ASSIGNMENT: Check the records below for the word "waka" and state how many lines contain it, replying with the number only.
= Beginning of Section =
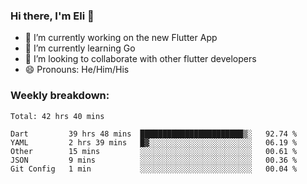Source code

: ### Hi there, I'm Eli 👋
- 🔭 I’m currently working on the new Flutter App
- 🌱 I’m currently learning Go
- 🦄 I’m looking to collaborate with other flutter developers
- 😄 Pronouns: He/Him/His

### Weekly breakdown:
<!--START_SECTION:waka-->
```text
Total: 42 hrs 40 mins

Dart         39 hrs 48 mins  ███████████████████████▒░   92.74 % 
YAML         2 hrs 39 mins   █▓░░░░░░░░░░░░░░░░░░░░░░░   06.19 % 
Other        15 mins         ░░░░░░░░░░░░░░░░░░░░░░░░░   00.61 % 
JSON         9 mins          ░░░░░░░░░░░░░░░░░░░░░░░░░   00.36 % 
Git Config   1 min           ░░░░░░░░░░░░░░░░░░░░░░░░░   00.04 % 
```
<!--END_SECTION:waka-->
= End of Section =
ANSWER SPACE: 2